After supporting India Inc’s profits for two-and-a-half years since the outbreak of Covid-19 at the end of the fourth quarter of financial year 2019-20 (FY20), interest rates and finance costs have become a drag on corporate earnings.
The increase in such costs comes on the back of interest rate hikes by central banks around the world in an attempt to cool inflation, which shot up in 2022 because of supply disruptions caused by the pandemic and the Russian invasion of Ukraine. The monetary policy committee of the Reserve Bank of India is expected to increase the repo rate by a further 25 basis points (bps) on Wednesday.
The combined interest expenses of 888 listed companies — excluding firms in the banking, financial services, and insurance (BFSI) space — rose 30.8 per cent year-on-year (YoY) in the December quarter (Q3) of FY23, growing at the fastest pace in at least 17 quarters.
In comparison, these companies’ combined operating profit or PBIDT (profit before interest, depreciation and tax) declined 2.2 per cent YoY, and net sales rose 18.2 per cent YoY in Q3FY23. This was the first time in the last nine quarters when interest expenses grew faster than both top line (i.e. net sales) and operating profit.
As a result, the combined net profit of these 888 companies declined 12.7 per cent YoY to Rs 1.21 trillion from Rs 1.39 trillion a year ago, though earnings rose 17.3 per cent sequentially from Rs 1.03 trillion in Q2.
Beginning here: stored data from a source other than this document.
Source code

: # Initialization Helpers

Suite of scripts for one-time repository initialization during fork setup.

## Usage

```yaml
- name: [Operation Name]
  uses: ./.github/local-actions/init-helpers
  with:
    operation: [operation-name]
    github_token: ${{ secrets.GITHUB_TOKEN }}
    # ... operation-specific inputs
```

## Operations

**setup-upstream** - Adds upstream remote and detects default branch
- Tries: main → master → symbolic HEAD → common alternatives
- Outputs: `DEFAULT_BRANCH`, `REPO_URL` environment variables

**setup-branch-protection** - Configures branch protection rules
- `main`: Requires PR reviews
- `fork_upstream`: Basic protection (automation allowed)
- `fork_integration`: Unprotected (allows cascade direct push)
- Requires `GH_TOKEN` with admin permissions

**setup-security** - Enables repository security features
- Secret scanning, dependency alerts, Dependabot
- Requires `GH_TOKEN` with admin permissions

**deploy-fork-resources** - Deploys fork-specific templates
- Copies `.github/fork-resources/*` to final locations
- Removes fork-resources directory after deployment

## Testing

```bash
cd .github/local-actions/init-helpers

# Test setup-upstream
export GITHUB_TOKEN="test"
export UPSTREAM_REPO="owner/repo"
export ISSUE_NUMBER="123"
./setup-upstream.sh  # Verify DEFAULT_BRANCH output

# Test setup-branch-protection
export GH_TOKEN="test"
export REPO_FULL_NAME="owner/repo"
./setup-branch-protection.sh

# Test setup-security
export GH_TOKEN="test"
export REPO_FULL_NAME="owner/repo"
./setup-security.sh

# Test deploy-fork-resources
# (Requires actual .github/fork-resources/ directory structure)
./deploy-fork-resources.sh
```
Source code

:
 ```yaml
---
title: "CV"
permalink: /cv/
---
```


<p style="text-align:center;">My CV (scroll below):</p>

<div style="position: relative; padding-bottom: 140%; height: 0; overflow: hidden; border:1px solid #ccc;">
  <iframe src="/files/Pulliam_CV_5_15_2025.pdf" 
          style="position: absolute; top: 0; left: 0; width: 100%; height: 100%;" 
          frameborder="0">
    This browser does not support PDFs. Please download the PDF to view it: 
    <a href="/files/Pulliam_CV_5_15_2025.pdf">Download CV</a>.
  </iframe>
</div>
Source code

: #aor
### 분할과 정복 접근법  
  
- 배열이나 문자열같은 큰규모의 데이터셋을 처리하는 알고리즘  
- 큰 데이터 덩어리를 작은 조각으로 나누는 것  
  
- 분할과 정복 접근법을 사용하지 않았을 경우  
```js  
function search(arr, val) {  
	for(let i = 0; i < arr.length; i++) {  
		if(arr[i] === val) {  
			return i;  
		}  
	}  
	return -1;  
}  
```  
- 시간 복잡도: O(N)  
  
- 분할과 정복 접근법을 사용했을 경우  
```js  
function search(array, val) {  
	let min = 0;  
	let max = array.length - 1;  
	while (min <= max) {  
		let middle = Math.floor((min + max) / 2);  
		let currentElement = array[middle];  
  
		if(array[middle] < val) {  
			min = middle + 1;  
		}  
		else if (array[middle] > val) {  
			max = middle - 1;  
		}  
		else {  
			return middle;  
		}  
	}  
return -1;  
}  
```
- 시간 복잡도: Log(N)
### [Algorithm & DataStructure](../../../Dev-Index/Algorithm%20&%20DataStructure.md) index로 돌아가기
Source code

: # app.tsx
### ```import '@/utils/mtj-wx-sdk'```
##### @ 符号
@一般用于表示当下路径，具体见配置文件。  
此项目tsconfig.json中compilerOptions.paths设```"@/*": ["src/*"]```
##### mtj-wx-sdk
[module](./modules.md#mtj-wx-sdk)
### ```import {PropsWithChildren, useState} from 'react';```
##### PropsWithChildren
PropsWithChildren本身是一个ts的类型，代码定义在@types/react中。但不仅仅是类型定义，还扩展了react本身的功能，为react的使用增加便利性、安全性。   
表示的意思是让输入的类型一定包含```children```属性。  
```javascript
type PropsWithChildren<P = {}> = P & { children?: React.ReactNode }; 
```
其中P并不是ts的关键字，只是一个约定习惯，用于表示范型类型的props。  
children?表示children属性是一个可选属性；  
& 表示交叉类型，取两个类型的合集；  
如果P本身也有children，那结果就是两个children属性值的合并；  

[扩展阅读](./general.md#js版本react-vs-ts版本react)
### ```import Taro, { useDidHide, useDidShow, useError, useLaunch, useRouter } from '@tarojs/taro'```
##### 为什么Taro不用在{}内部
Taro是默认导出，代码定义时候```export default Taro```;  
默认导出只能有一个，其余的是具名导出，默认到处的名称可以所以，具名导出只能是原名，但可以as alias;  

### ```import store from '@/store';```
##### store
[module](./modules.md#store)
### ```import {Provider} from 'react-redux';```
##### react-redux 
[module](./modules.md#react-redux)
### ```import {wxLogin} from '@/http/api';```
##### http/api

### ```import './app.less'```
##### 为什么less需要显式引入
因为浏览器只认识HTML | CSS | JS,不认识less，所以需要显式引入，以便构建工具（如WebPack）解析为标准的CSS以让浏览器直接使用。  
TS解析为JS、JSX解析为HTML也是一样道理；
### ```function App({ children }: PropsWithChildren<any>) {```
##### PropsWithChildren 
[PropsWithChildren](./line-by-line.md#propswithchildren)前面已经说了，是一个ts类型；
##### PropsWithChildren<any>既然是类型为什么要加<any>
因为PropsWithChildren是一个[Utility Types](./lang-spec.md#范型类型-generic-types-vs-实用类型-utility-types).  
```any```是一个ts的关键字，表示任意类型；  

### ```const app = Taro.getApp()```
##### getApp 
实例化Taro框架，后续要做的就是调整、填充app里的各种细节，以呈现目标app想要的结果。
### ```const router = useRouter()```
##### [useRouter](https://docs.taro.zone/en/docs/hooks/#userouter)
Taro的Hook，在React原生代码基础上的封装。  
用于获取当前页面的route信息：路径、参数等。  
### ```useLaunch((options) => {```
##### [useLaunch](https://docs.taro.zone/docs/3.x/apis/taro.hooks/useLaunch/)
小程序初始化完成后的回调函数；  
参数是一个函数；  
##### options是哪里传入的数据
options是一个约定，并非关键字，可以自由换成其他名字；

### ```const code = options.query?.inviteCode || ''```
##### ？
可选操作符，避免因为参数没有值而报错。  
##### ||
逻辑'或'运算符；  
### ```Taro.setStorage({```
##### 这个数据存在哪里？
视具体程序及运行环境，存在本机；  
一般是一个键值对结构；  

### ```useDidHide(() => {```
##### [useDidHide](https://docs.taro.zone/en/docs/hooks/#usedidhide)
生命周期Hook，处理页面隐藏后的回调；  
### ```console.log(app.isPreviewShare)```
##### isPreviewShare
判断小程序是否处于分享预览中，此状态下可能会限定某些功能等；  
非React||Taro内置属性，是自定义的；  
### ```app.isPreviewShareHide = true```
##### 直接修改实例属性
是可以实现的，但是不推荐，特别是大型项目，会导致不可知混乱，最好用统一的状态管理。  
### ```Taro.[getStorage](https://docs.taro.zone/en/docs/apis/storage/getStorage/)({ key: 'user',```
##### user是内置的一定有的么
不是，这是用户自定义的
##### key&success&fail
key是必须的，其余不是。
The combined interest expenses of the non-BFSI companies in the Business Standard sample shot up to Rs 40,081 crore in Q3FY23 — the highest in at least 21 quarters — from Rs 30,637 crore a year ago. In contrast, these companies’ quarterly interest expenses had declined by 24.6 per cent from a high of Rs 36,892 crore in Q4FY20 to a low of Rs 27,819 crore in Q2FY22.
In comparison, the companies combined PBIDT declined to Rs 2.74 trillion in Q3FY23 from Rs 2.8 trillion a year ago.
A disproportionate rise in interest expenses amidst a contraction in operating profit has also led to a decline in the companies’ debt servicing ability as measured by the interest coverage ratio (ICR). The ICR of these non-BFSI companies declined to a nine-quarter low of 6.84 times (x) in Q3FY23 from 9.15x a year ago and 6.90x in Q2. ICR is calculated by dividing a company’s operating profit or Ebitda (earnings before interest, taxes, depreciation, and amortisation) by its interest expenses. A higher ratio indicates better ability to service a firm’s debt with its earnings and internal accruals.
Analysts attribute the faster growth in company’s interest expenses and a decline in their interest coverage ratio to both a rise in interest rate in the last one-year and incremental borrowings by many companies.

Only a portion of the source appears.